▶ [The problem]
Write the records out again without change. Leave the pictures behind.

Stored data entries:
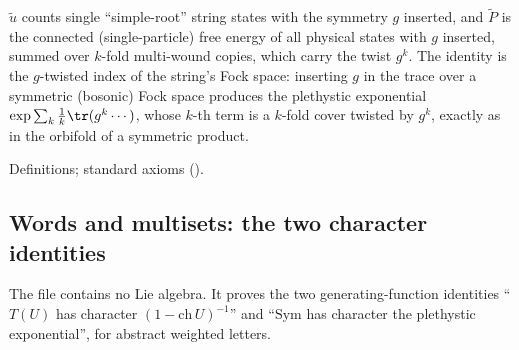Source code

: \begin{physics}
$\tilde u$ counts single ``simple-root'' string states with the symmetry $g$ inserted, and $\tilde P$ is the connected
(single-particle) free energy of all physical states with $g$ inserted, summed over $k$-fold multi-wound copies, which carry
the twist $g^k$.  The identity is the $g$-twisted index of the string's Fock space: inserting $g$ in the trace over a
symmetric (bosonic) Fock space produces the plethystic exponential $\exp\sum_k\frac1k\tr(g^k\cdots)$, whose $k$-th term is a
$k$-fold cover twisted by $g^k$, exactly as in the orbifold of a symmetric product.
\end{physics}
\begin{status}Definitions; standard axioms ().\end{status}

\subsection{Words and multisets: the two character identities}

The file  contains no Lie algebra.  It proves the two
generating-function identities ``$T(U)$ has character $(1-\mathrm{ch}\,U)^{-1}$'' and ``$\mathrm{Sym}$ has character the plethystic
exponential'', for abstract weighted letters.

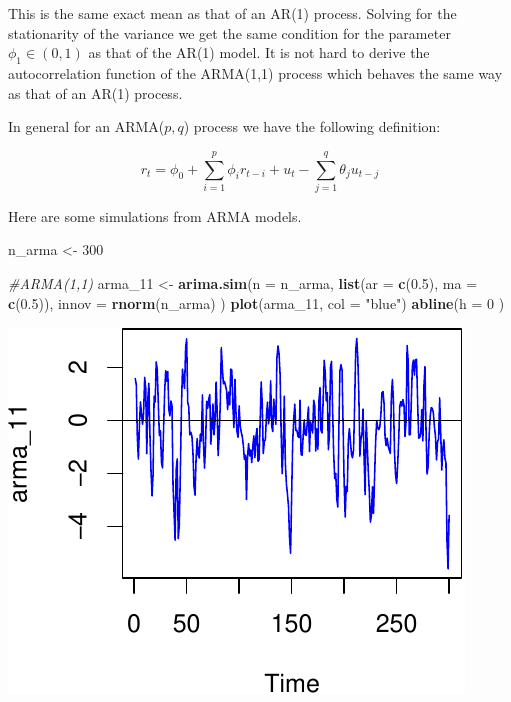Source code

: \documentclass[11pt,]{article}
\newenvironment{Shaded}{\begin{snugshade}}{\end{snugshade}}
\newcommand{\KeywordTok}[1]{\textcolor[rgb]{0.13,0.29,0.53}{\textbf{#1}}}
\newcommand{\DataTypeTok}[1]{\textcolor[rgb]{0.13,0.29,0.53}{#1}}
\newcommand{\DecValTok}[1]{\textcolor[rgb]{0.00,0.00,0.81}{#1}}
\newcommand{\FloatTok}[1]{\textcolor[rgb]{0.00,0.00,0.81}{#1}}
\newcommand{\StringTok}[1]{\textcolor[rgb]{0.31,0.60,0.02}{#1}}
\newcommand{\CommentTok}[1]{\textcolor[rgb]{0.56,0.35,0.01}{\textit{#1}}}
\newcommand{\NormalTok}[1]{#1}
\begin{document}
This is the same exact mean as that of an AR(1) process. Solving for the
stationarity of the variance we get the same condition for the parameter
\(\phi_1\in (0,1)\) as that of the AR(1) model. It is not hard to derive
the autocorrelation function of the ARMA(1,1) process which behaves the
same way as that of an AR(1) process.

In general for an ARMA(\(p, q\)) process we have the following
definition:

\[r_t = \phi_0 + \sum_{i=1}^p \phi_ir_{t-i}+u_t-\sum_{j=1}^q \theta_ju_{t-j}\]

Here are some simulations from ARMA models.

\begin{Shaded}
\begin{Highlighting}[]
\NormalTok{n_arma <-}\StringTok{ }\DecValTok{300}

\CommentTok{#ARMA(1,1)}
\NormalTok{arma_}\DecValTok{11}\NormalTok{ <-}\StringTok{ }\KeywordTok{arima.sim}\NormalTok{(}\DataTypeTok{n =}\NormalTok{ n_arma, }
                     \KeywordTok{list}\NormalTok{(}\DataTypeTok{ar =} \KeywordTok{c}\NormalTok{(}\FloatTok{0.5}\NormalTok{), }\DataTypeTok{ma =} \KeywordTok{c}\NormalTok{(}\FloatTok{0.5}\NormalTok{)), }
                     \DataTypeTok{innov =} \KeywordTok{rnorm}\NormalTok{(n_arma)}
\NormalTok{                     )}
\KeywordTok{plot}\NormalTok{(arma_}\DecValTok{11}\NormalTok{, }\DataTypeTok{col =} \StringTok{"blue"}\NormalTok{)}
\KeywordTok{abline}\NormalTok{(}\DataTypeTok{h =} \DecValTok{0}\NormalTok{ )}
\end{Highlighting}
\end{Shaded}

\begin{center}\includegraphics{FMC_T4_PhD_ARMA_GARCH_files/figure-latex/ARMA_sim-1} \end{center}
\end{document}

▶ [Response]
Source code

: \begin{physics}
$\tilde u$ counts single ``simple-root'' string states with the symmetry $g$ inserted, and $\tilde P$ is the connected
(single-particle) free energy of all physical states with $g$ inserted, summed over $k$-fold multi-wound copies, which carry
the twist $g^k$.  The identity is the $g$-twisted index of the string's Fock space: inserting $g$ in the trace over a
symmetric (bosonic) Fock space produces the plethystic exponential $\exp\sum_k\frac1k\tr(g^k\cdots)$, whose $k$-th term is a
$k$-fold cover twisted by $g^k$, exactly as in the orbifold of a symmetric product.
\end{physics}
\begin{status}Definitions; standard axioms ().\end{status}

\subsection{Words and multisets: the two character identities}

The file  contains no Lie algebra.  It proves the two
generating-function identities ``$T(U)$ has character $(1-\mathrm{ch}\,U)^{-1}$'' and ``$\mathrm{Sym}$ has character the plethystic
exponential'', for abstract weighted letters.

Source code

: \documentclass[11pt,]{article}
\newenvironment{Shaded}{\begin{snugshade}}{\end{snugshade}}
\newcommand{\KeywordTok}[1]{\textcolor[rgb]{0.13,0.29,0.53}{\textbf{#1}}}
\newcommand{\DataTypeTok}[1]{\textcolor[rgb]{0.13,0.29,0.53}{#1}}
\newcommand{\DecValTok}[1]{\textcolor[rgb]{0.00,0.00,0.81}{#1}}
\newcommand{\FloatTok}[1]{\textcolor[rgb]{0.00,0.00,0.81}{#1}}
\newcommand{\StringTok}[1]{\textcolor[rgb]{0.31,0.60,0.02}{#1}}
\newcommand{\CommentTok}[1]{\textcolor[rgb]{0.56,0.35,0.01}{\textit{#1}}}
\newcommand{\NormalTok}[1]{#1}
\begin{document}
This is the same exact mean as that of an AR(1) process. Solving for the
stationarity of the variance we get the same condition for the parameter
\(\phi_1\in (0,1)\) as that of the AR(1) model. It is not hard to derive
the autocorrelation function of the ARMA(1,1) process which behaves the
same way as that of an AR(1) process.

In general for an ARMA(\(p, q\)) process we have the following
definition:

\[r_t = \phi_0 + \sum_{i=1}^p \phi_ir_{t-i}+u_t-\sum_{j=1}^q \theta_ju_{t-j}\]

Here are some simulations from ARMA models.

\begin{Shaded}
\begin{Highlighting}[]
\NormalTok{n_arma <-}\StringTok{ }\DecValTok{300}

\CommentTok{#ARMA(1,1)}
\NormalTok{arma_}\DecValTok{11}\NormalTok{ <-}\StringTok{ }\KeywordTok{arima.sim}\NormalTok{(}\DataTypeTok{n =}\NormalTok{ n_arma, }
                     \KeywordTok{list}\NormalTok{(}\DataTypeTok{ar =} \KeywordTok{c}\NormalTok{(}\FloatTok{0.5}\NormalTok{), }\DataTypeTok{ma =} \KeywordTok{c}\NormalTok{(}\FloatTok{0.5}\NormalTok{)), }
                     \DataTypeTok{innov =} \KeywordTok{rnorm}\NormalTok{(n_arma)}
\NormalTok{                     )}
\KeywordTok{plot}\NormalTok{(arma_}\DecValTok{11}\NormalTok{, }\DataTypeTok{col =} \StringTok{"blue"}\NormalTok{)}
\KeywordTok{abline}\NormalTok{(}\DataTypeTok{h =} \DecValTok{0}\NormalTok{ )}
\end{Highlighting}
\end{Shaded}

\begin{center}\includegraphics{FMC_T4_PhD_ARMA_GARCH_files/figure-latex/ARMA_sim-1} \end{center}
\end{document}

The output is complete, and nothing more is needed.